Appeal from the Circuit Court of Kane County, No. 17-F-481, Judge Bradley P. David presiding. Second District Appellate Court, Rule 23 order filed January 12, 2026. Father filed parentage petition in August 2017. Multiple allocation judgments and modifications followed. November 12, 2024 emergency order suspended mother's parenting time. Two-day trial held July 22-23, 2025, resulting in July 24, 2025 final order. Mother timely appealed.

Holdings

  1. November 2024 emergency order was not void: The circuit court had subject matter jurisdiction (parentage is a justiciable matter under Ill. Const. art. VI, § 9) and personal jurisdiction (mother made general appearance and actively participated). Alleged procedural defects do not render orders void, only potentially voidable.
  2. Due process challenges to emergency proceedings are moot: The temporary November 2024 order was superseded by the July 2025 final order entered after full trial; vacating the temporary order would afford no relief.
  3. No abuse of discretion in case management: Trial court properly denied continuance motion where mother failed to exercise due diligence, had six months to prepare, and pursued collateral motions rather than trial preparation.
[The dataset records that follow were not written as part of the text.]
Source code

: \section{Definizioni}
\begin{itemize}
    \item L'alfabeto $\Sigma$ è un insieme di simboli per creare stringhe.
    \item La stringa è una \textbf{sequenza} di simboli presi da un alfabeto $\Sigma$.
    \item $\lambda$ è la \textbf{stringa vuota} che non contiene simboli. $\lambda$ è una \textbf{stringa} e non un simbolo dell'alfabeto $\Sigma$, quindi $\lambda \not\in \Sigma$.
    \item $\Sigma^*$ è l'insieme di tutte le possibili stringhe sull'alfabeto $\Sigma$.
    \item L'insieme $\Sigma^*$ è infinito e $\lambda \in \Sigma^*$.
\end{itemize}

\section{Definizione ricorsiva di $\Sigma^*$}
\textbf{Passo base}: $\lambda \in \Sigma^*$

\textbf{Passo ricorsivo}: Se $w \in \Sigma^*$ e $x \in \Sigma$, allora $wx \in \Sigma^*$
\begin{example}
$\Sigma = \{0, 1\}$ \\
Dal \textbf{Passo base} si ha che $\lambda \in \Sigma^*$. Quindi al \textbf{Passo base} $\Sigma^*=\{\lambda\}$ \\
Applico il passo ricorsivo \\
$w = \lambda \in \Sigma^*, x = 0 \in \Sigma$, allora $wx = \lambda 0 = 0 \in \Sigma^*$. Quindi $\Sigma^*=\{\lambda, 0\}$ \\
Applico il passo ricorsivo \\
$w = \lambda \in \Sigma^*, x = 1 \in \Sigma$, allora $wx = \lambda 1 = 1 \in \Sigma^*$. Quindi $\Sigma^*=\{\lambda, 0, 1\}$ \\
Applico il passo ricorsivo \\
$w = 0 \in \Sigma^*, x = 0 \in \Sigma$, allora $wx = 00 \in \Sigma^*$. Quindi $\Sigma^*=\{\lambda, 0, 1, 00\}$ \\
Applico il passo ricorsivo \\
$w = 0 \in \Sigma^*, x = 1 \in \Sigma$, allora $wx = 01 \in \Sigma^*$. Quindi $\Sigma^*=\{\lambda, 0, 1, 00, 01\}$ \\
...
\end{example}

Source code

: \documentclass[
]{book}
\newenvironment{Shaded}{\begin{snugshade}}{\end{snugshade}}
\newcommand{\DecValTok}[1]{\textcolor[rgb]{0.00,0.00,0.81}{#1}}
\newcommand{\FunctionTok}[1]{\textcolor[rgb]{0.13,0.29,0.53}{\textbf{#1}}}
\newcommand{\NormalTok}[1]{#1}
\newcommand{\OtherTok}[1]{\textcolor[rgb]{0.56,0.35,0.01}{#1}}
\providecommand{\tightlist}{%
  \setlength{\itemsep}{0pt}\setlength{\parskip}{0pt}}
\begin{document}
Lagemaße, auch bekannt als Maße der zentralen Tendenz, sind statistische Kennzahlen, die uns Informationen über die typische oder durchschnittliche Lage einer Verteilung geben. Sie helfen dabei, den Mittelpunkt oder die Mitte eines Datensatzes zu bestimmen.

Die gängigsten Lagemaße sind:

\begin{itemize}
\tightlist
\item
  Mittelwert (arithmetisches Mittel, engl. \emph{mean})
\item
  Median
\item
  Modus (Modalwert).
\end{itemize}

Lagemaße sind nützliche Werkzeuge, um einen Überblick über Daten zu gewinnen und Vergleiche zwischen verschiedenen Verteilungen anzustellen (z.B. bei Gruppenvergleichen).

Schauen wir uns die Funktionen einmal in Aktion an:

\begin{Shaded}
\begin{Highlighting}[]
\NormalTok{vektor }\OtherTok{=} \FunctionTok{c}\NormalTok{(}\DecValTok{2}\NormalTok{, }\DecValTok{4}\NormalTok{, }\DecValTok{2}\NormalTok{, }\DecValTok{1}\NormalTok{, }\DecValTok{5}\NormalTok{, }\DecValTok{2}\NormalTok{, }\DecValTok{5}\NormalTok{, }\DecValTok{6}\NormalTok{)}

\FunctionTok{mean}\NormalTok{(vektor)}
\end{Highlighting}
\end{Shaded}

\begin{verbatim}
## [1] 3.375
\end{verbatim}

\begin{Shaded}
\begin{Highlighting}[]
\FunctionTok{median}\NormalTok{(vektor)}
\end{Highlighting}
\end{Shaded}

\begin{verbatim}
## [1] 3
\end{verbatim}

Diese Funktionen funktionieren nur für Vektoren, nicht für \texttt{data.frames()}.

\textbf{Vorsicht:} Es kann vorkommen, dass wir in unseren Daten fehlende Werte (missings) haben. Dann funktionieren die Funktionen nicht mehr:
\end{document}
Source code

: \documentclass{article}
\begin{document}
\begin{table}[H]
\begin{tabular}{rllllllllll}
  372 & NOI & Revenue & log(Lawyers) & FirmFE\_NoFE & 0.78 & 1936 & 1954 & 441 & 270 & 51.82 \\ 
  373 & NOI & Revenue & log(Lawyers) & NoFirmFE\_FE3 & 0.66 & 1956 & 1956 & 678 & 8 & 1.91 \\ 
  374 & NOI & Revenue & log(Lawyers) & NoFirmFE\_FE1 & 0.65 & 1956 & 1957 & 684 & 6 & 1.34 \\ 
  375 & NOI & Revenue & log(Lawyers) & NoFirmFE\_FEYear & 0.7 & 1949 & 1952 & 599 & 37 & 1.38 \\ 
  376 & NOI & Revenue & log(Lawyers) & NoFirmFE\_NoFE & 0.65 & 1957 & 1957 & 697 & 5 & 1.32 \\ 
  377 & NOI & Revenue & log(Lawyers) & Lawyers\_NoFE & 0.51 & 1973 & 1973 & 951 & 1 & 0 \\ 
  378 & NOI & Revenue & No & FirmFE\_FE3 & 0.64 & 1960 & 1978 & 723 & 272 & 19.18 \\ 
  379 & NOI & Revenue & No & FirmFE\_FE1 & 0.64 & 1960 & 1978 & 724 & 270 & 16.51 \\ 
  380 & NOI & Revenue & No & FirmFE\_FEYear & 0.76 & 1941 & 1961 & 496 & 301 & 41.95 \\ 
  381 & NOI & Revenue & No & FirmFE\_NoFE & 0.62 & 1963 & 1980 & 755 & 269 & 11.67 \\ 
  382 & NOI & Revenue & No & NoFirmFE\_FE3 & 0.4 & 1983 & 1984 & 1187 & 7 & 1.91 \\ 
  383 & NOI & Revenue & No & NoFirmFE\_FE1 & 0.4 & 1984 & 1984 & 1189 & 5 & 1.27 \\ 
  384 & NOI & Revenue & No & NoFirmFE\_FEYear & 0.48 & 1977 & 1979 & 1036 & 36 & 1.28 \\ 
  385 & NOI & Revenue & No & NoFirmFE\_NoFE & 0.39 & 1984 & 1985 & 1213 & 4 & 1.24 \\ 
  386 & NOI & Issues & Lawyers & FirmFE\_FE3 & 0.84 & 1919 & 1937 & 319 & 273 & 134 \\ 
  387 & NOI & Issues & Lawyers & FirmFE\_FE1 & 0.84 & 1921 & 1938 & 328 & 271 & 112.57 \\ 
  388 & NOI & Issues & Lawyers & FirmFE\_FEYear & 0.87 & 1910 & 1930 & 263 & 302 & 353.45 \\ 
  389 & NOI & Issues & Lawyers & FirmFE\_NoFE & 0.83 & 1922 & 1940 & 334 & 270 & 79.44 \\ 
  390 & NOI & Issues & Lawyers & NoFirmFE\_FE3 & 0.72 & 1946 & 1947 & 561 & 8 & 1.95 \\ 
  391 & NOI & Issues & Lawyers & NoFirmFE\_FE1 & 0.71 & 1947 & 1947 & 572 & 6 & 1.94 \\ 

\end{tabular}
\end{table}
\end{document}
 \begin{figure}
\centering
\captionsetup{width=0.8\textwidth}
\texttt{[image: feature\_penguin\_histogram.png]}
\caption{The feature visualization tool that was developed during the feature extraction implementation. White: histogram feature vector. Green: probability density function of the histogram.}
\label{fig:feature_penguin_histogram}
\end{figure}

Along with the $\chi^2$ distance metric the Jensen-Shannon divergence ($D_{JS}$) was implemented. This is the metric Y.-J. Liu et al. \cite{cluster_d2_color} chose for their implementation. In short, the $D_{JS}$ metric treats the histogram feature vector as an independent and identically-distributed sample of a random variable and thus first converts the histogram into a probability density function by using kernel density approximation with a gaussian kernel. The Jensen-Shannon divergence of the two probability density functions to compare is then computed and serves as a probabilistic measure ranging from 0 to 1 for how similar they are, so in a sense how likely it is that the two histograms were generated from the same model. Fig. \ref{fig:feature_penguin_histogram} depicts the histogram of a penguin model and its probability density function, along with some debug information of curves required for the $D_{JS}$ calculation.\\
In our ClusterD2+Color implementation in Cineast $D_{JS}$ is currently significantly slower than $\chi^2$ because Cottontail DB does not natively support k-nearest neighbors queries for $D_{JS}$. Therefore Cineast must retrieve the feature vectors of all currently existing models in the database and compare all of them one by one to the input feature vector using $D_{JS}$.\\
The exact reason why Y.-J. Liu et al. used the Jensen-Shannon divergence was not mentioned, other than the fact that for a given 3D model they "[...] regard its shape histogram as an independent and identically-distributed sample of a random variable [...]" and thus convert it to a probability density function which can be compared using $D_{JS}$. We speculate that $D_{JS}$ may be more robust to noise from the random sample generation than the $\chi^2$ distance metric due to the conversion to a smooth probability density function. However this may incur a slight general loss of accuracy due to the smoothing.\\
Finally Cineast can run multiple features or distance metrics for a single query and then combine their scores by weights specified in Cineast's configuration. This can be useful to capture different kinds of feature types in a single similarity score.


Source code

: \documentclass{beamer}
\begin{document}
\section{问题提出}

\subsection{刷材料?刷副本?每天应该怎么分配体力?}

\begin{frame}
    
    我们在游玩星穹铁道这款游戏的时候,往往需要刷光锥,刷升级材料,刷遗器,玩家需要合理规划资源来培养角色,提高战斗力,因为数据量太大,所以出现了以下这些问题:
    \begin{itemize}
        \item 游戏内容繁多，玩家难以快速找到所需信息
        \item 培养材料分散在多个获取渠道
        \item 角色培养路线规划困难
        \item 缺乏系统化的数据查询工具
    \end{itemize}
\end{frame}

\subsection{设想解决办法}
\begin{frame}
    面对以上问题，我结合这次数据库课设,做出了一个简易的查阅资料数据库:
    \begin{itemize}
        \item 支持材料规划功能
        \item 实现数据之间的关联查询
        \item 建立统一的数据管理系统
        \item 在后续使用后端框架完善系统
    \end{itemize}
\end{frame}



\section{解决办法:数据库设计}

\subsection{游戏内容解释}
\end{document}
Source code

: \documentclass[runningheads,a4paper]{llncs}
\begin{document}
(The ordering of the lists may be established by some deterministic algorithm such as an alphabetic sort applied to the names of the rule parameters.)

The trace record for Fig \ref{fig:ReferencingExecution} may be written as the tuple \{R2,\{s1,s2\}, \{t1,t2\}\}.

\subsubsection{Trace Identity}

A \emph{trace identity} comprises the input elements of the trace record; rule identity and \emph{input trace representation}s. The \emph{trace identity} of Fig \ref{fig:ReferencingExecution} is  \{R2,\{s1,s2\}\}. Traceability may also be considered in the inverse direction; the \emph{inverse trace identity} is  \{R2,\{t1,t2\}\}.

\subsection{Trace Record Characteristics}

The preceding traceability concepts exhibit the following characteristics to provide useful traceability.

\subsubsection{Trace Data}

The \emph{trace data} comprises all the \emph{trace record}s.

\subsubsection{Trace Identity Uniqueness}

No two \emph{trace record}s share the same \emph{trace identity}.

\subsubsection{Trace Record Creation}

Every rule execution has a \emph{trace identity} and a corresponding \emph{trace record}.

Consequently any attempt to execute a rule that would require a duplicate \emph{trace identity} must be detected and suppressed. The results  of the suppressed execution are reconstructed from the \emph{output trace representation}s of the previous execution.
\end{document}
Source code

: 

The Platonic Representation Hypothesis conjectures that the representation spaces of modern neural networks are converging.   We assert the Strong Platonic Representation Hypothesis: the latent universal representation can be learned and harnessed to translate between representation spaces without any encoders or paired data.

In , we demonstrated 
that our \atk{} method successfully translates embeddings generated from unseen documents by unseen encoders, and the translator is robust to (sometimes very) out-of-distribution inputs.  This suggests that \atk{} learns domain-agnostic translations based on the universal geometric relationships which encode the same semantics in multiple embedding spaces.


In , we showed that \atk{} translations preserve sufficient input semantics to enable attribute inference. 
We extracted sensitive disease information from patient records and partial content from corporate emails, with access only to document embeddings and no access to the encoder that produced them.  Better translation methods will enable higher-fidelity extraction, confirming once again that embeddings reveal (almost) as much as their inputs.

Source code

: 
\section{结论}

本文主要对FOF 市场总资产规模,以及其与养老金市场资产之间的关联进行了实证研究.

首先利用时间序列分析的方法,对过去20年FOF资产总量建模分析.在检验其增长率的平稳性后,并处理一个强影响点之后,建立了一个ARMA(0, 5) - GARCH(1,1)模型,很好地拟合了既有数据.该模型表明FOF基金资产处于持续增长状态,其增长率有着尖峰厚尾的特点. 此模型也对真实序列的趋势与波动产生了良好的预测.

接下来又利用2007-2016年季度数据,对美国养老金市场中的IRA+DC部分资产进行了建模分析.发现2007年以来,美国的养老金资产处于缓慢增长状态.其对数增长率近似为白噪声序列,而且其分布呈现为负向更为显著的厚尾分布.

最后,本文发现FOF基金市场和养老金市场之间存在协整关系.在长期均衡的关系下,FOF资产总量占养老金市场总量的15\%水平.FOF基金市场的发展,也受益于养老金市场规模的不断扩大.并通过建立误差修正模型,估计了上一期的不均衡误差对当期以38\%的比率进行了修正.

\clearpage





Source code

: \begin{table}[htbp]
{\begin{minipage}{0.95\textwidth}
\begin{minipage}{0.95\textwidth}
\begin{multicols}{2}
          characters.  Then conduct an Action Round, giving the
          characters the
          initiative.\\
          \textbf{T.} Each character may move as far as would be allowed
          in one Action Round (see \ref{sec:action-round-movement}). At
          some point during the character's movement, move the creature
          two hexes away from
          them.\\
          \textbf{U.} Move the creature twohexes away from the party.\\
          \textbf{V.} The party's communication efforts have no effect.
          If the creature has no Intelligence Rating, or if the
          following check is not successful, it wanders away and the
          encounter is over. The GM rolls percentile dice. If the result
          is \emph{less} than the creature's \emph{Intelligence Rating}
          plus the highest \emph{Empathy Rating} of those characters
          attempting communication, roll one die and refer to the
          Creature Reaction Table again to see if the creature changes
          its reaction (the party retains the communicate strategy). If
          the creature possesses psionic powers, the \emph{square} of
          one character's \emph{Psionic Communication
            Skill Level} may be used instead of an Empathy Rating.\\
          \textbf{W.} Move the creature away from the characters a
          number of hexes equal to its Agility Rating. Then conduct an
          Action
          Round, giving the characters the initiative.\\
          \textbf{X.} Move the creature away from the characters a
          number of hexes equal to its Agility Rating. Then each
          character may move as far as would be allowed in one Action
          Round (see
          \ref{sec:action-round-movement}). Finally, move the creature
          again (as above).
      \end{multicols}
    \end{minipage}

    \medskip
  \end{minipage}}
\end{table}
Denial of substitution of judge for cause was proper where allegations stemmed from rulings, not extrajudicial sources.

Legal Principles

  • 750 ILCS 5/603.5 and 603.10: Authorize temporary orders and protective measures when parent's conduct seriously endangers child's mental, moral, or physical health
  • 750 ILCS 5/610.5: Governs modification of parenting time and decision-making
  • 735 ILCS 5/2-1001(a)(3): Substitution of judge for cause; per In re Estate of Wilson, 238 Ill. 2d 519 (2010), judge may deny without referral if petition fails threshold requirements or bias allegations lack extrajudicial source
  • Void vs. Voidable: Per McCormick v. Robertson, 2015 IL 118230, once court has jurisdiction, errors render orders voidable, not void
  • Temporary Orders: Per In re Marriage of Fields, 283 Ill. App. 3d 894, temporary orders are superseded by final orders after full hearing

Practical Implications

  • Emergency orders: Practitioners should understand that emergency/temporary orders are provisional and challenges become moot once superseded by final orders after full hearing
  • Jurisdiction arguments: Distinguish between void (lack of subject matter/personal jurisdiction) and voidable (procedural errors); most procedural defects do not deprive court of jurisdiction
  • Substitution for cause: Allegations based solely on adverse rulings will not support substitution; must identify extrajudicial source of bias and comply with affidavit requirement
  • Discovery compliance: Courts will enforce disclosure deadlines strictly; failure to comply may result in barring witnesses and exhibits even for pro se litigants
  • Pattern of unfounded allegations: Repeated unfounded abuse allegations can support findings that parent seriously endangered child's wellbeing, justifying restricted parenting time

Limitations/Caveats

This is a Rule 23 order and is not precedent except in limited circumstances under Rule 23(e)(1). The holdings regarding jurisdiction, mootness of temporary order challenges, and case management discretion apply established precedent rather than creating new law. The court's discussion of the "derivative nullities" theory (analogizing to criminal "fruit of the poisonous tree") was rejected but constitutes dicta regarding a novel argument. The specific factual findings regarding the mother's conduct are case-specific and not binding on future cases.